Он действительно пропал, как она и доложилась Акриде, может, сглазила? За пропавшую вместе с ним лошадь Акрида велел до весны вычитывать треть из ласточкиного жалования, но это была меньшая из ее потерь. Насмешница Вилла оттачивала язычок, Лия, решив что ласточкин прикормыш махнул хвостом, от всей большой души жалела несчастную, а Тинь, за осень превратившаяся из потешной девчонки в красивую, знающую себе цену деваху, держалась с Ласточкой холодно. Она была уверена, что злая тетка выгнала Кая из ревности.

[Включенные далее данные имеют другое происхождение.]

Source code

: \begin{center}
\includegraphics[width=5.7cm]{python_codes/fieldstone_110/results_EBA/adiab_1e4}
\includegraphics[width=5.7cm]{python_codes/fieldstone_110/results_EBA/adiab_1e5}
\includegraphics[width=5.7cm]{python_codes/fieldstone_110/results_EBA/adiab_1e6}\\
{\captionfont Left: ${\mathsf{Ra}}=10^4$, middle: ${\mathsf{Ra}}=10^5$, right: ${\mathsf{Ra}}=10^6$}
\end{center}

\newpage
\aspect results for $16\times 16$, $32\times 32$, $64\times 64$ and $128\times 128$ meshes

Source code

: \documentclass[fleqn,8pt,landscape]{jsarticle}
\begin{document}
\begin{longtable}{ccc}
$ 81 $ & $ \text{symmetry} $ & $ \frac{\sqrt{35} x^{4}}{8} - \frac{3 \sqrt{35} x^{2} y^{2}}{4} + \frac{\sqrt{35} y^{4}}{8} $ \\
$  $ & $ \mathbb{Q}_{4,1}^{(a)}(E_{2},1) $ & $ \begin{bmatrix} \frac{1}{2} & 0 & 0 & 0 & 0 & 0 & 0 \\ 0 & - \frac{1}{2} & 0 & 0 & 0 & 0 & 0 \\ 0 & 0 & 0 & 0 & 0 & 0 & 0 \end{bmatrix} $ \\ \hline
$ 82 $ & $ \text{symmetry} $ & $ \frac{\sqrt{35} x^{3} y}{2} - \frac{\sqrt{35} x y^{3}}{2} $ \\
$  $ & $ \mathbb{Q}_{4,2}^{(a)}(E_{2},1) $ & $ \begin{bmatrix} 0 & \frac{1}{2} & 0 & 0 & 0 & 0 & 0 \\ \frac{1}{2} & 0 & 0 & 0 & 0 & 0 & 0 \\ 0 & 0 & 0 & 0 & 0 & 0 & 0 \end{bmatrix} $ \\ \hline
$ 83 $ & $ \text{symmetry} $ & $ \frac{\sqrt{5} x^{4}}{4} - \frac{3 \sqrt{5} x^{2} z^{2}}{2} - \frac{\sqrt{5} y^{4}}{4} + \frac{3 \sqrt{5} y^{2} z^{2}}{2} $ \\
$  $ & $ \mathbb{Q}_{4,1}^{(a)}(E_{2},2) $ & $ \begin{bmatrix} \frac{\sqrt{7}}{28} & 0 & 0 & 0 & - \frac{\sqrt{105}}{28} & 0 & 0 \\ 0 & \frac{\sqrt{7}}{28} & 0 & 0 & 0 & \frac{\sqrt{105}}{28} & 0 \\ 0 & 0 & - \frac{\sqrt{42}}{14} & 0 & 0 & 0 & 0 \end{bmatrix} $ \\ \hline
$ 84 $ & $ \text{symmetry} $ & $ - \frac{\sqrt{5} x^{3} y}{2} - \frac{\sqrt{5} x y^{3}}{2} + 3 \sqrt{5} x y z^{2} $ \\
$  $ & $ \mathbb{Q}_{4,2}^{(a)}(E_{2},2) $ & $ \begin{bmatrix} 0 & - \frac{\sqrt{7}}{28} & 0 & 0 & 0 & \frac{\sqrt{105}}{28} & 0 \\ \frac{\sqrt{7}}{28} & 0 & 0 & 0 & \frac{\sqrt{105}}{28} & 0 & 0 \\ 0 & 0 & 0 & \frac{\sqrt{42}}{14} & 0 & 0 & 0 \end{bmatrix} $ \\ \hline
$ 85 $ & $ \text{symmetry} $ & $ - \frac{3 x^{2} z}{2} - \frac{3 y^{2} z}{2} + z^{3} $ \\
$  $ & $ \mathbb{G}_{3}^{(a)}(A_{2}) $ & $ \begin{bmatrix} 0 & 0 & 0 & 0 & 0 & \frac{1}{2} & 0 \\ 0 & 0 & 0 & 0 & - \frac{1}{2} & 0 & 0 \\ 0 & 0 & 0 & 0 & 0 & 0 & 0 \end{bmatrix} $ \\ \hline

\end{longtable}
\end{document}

Никогда не любившая сплетен и слухов, Ласточка научилась к ним прислушиваться. Болтали разное, но колдунов, убивающих людей на дорогах, не упоминали. Кай пропал, как в воду канул.
Зато после Юля заговорили о разбойниках, особо зверствующих в верховьях Нержеля и на Лисице. Говорили, что с Лисицы в Добрую Ловлю на новогоднюю ярмарку никто не смог доехать, говорили, что Чистая Вереть, пограничная крепость на той самой Лисице, захвачена, то ли разбойниками, то ли найлами, а тамошний лорд Кавен то ли убит, то ли бежал к Маренгам. И что старостержскому лорду весной придется ехать на север разбираться. Ласточка прислушивалась к этим разговорам только потому, что о Кавене упоминал Кай.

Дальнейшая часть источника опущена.